Description of the task: Only the lines from the first line of the records through the line containing "- Quando um perfil" belong in the answer. Copy them exactly.
────
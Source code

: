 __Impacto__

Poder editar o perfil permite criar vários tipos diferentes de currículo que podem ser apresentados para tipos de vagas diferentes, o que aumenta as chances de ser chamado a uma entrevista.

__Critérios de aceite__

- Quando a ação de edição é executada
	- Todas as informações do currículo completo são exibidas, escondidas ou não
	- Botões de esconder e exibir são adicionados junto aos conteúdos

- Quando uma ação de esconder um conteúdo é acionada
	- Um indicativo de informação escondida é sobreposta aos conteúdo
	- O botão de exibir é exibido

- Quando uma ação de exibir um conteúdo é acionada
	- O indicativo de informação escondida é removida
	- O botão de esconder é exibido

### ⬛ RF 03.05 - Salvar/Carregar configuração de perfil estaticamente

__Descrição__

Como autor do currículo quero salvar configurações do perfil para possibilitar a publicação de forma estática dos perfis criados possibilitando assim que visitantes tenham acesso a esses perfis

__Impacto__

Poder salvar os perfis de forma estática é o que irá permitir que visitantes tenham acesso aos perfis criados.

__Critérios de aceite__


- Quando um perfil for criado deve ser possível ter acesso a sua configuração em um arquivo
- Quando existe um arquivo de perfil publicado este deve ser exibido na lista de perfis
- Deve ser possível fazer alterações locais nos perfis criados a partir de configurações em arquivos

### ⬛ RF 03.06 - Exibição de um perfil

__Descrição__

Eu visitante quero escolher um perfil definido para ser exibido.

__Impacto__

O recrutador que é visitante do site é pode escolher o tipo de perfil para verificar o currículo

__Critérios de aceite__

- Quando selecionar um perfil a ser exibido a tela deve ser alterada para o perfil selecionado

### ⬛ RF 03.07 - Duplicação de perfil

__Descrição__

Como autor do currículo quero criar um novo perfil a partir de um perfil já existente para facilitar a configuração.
────
Output of the task:
Source code

: __Impacto__

Poder editar o perfil permite criar vários tipos diferentes de currículo que podem ser apresentados para tipos de vagas diferentes, o que aumenta as chances de ser chamado a uma entrevista.

__Critérios de aceite__

- Quando a ação de edição é executada
	- Todas as informações do currículo completo são exibidas, escondidas ou não
	- Botões de esconder e exibir são adicionados junto aos conteúdos

- Quando uma ação de esconder um conteúdo é acionada
	- Um indicativo de informação escondida é sobreposta aos conteúdo
	- O botão de exibir é exibido

- Quando uma ação de exibir um conteúdo é acionada
	- O indicativo de informação escondida é removida
	- O botão de esconder é exibido

### ⬛ RF 03.05 - Salvar/Carregar configuração de perfil estaticamente

__Descrição__

Como autor do currículo quero salvar configurações do perfil para possibilitar a publicação de forma estática dos perfis criados possibilitando assim que visitantes tenham acesso a esses perfis

__Impacto__

Poder salvar os perfis de forma estática é o que irá permitir que visitantes tenham acesso aos perfis criados.

__Critérios de aceite__


- Quando um perfil for criado deve ser possível ter acesso a sua configuração em um arquivo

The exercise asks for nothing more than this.